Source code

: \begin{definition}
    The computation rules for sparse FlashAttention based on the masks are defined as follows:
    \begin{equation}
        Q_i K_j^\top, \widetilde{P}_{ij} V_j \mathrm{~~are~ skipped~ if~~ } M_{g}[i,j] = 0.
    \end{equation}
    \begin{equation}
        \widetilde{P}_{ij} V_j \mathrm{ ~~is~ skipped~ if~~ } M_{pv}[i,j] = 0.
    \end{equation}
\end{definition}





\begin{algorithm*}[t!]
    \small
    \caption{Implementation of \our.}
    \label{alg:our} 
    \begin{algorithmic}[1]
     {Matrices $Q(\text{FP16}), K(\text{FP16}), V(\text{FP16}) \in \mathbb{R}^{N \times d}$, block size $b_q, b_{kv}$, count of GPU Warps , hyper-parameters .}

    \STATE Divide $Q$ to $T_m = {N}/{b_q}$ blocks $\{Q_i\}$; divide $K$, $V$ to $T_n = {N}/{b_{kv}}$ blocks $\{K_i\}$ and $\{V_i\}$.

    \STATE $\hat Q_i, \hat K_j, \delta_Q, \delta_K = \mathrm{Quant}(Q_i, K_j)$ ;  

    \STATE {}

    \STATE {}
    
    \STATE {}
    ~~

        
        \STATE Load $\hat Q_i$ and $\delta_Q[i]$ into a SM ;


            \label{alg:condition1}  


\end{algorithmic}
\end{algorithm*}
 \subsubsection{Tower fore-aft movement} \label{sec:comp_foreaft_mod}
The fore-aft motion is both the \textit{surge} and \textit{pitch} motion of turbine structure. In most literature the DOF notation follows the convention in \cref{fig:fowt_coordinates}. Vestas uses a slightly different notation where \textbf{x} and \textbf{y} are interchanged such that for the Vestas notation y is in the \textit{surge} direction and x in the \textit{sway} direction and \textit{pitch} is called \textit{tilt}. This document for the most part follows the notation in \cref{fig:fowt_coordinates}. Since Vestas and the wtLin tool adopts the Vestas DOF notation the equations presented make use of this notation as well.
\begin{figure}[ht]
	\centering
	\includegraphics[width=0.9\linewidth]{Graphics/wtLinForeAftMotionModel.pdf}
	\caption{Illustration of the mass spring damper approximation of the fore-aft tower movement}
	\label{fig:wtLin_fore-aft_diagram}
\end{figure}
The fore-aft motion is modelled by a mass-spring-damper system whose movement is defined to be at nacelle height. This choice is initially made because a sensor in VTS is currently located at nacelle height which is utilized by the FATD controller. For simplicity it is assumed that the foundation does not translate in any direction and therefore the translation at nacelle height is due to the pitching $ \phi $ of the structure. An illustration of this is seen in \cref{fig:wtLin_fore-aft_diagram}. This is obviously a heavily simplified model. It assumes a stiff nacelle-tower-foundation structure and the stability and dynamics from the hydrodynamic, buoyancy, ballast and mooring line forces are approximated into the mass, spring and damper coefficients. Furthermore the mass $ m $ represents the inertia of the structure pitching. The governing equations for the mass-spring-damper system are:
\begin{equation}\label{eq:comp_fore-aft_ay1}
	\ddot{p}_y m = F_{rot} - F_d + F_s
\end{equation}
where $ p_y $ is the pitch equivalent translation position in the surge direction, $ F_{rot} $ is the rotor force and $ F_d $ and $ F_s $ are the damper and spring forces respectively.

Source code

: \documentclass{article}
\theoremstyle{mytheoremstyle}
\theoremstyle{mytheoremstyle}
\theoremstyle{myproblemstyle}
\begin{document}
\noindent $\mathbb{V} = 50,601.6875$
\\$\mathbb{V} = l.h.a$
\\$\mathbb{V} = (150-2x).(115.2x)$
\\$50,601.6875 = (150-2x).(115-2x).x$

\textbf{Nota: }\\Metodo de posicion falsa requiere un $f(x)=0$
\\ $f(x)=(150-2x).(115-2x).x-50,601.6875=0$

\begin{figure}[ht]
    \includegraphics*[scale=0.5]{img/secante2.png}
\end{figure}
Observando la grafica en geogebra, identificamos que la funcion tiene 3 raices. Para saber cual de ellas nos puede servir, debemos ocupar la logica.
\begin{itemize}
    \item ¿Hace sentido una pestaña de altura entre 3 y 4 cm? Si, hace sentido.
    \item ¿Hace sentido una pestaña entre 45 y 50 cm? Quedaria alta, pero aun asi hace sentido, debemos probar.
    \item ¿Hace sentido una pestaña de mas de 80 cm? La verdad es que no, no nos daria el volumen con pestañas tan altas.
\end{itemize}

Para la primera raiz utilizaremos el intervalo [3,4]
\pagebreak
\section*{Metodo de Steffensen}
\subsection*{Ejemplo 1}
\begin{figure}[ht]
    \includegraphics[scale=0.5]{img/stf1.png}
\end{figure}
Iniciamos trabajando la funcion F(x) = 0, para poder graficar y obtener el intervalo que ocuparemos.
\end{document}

**Brief:**
Copy all lines of the material above where the string "intervalo" occurs.

**Response for this exercise:**
Para la primera raiz utilizaremos el intervalo [3,4]
Iniciamos trabajando la funcion F(x) = 0, para poder graficar y obtener el intervalo que ocuparemos.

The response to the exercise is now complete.